KHK ile Avukatlardan oluşturulacak, görevine son verilen kamu görevlilerini suçlarını inceleme komisyonları oluşturulabilir. Avukat komisyonlarının, görevleri, yetkileri, sorumlulukları, ücretleri, görev süreleri, görev yerleri, komisyonların üye sayıları ve nitelikleri KHK ile belirlenerek şeffaflık daha iyi sağlanabilir. Tıpkı atılan görevlilerin listeleri yayınladığı gibi komisyon üyelerinin isimleri ve inceleme yaptıkları kamu görevlilerinin isimleri KHK ekinde listeler halinde ilan edilebilir. Her inceledikleri kişilere ait dosya başına alıncak ücretlerde KHK ile belirlenmeli ve bu ücretler devlet tarafından ödenmelidir. Avukatlardan oluşturulacak komisyonların içinde farklı dünya görüşünden olan kişilerin bir arada olmasına da öncelik tanınabilir. Ülkücü, islamcı ve Solculardan oluşan bir komisyonda taraf tutma en az ihtimale iner diye düşünüyorum. Böylece muhalefetinde bu komisyonların varlığına olan itirazları en aza indirilebilir. Yine komisyonların çalışma usulleride KHK ile belirlenerek şeffaflık yükseltilebilir. Her komisyon yapmış olduğu inceleme dosyalarının nushalarını, dava açılmış ise savcılıklar, ilgili Bakanlıklar, kurum ve kuruluşlar ile Cumhurbaşkanlığına göndermesi komisyonların yaptıkları incelemeler olan güveni artırabilir.

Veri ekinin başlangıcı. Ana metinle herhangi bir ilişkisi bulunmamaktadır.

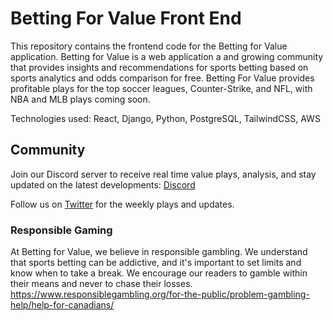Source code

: # Betting For Value Front End

This repository contains the frontend code for the Betting for Value application. Betting for Value is a web application a and growing community that provides insights and recommendations for sports betting based on sports analytics and odds comparison for free. Betting For Value provides profitable plays for the top soccer leagues, Counter-Strike, and NFL, with NBA and MLB plays coming soon.

Technologies used: React, Django, Python, PostgreSQL, TailwindCSS, AWS

## Community

Join our Discord server to receive real time value plays, analysis, and stay updated on the latest developments: [Discord](https://discord.gg/sPqG5Qkt)

Follow us on [Twitter](https://twitter.com/Betting_4_Value) for the weekly plays and updates.

### Responsible Gaming
At Betting for Value, we believe in responsible gambling. We understand that sports betting can be addictive, and it's important to set limits and know when to take a break. We encourage our readers to gamble within their means and never to chase their losses.
https://www.responsiblegambling.org/for-the-public/problem-gambling-help/help-for-canadians/
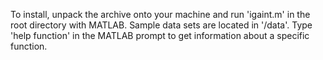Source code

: To install, unpack the archive onto your machine and run 'igaint.m' in the root directory with MATLAB. Sample data sets are located in '/data'. Type 'help function' in the MATLAB prompt to get information about a specific function. 
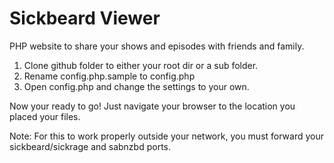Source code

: Sickbeard Viewer
=================

PHP website to share your shows and episodes with friends and family.

1. Clone github folder to either your root dir or a sub folder.
2. Rename config.php.sample to config.php
3. Open config.php and change the settings to your own.

Now your ready to go! Just navigate your browser to the location you placed your files.

Note: For this to work properly outside your network, you must forward your sickbeard/sickrage and sabnzbd ports.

Avukat komisyonlarının kararlarını sadece evrak üzerinden inceleyen üst komisyonlar kurulabilir. Alt Avukat Komisyonlarının, kararlarının yeniden incelenmesi yapılırken dosyalar üst komisyonlara kura ile gönderilmesi kararlardaki objektifliği artırabilir. Böylece inceledikleri dosyanın hangi üsk komisyona gideceğini bilinmeyince şaibe oluşturulma ihtimali azalır. Komisyonlar oluşturulurken CHP ve MHP’nin de görüşleri alınmalıdır. Hatta Barolar Birliği ile de görüşme yapılması faydalı olabilir.


İncelemeler Avukatlar vasıtası ile yapıldığı için eleştiriler en aza indirilmiş olacaktır. Hem avukatlar inceleme yaparken bilgi edinmesi hızlı olacaktır. Hem Hükümet bu çalışmayı Ak Parti içindeki Avukatlar ile daha iyi koordine edebilir. Hem bu çalışmalar devam ederken diğer taraftan Yargılama Sürecide devam eder.


Sıradan bir vatandaş olarak, yukarıda anlattığım önerilerim ile daha adil bir usul geliştirileceğini düşünüyorum ama yanılabilirim. En iyisini Rabbim bilir. Elbette Hükümetin elinde daha fazla insan kaynağı ve bilgi gücü olduğu için daha güzel yöntemler geliştirir, önerilerimle küçük bir katkı sağlamak istedim. Rabbim bu zor dönemde ve her zaman Hükümetimize yardım etsin. Rabbim şer güçlerin, şerrinden korusun. Amin.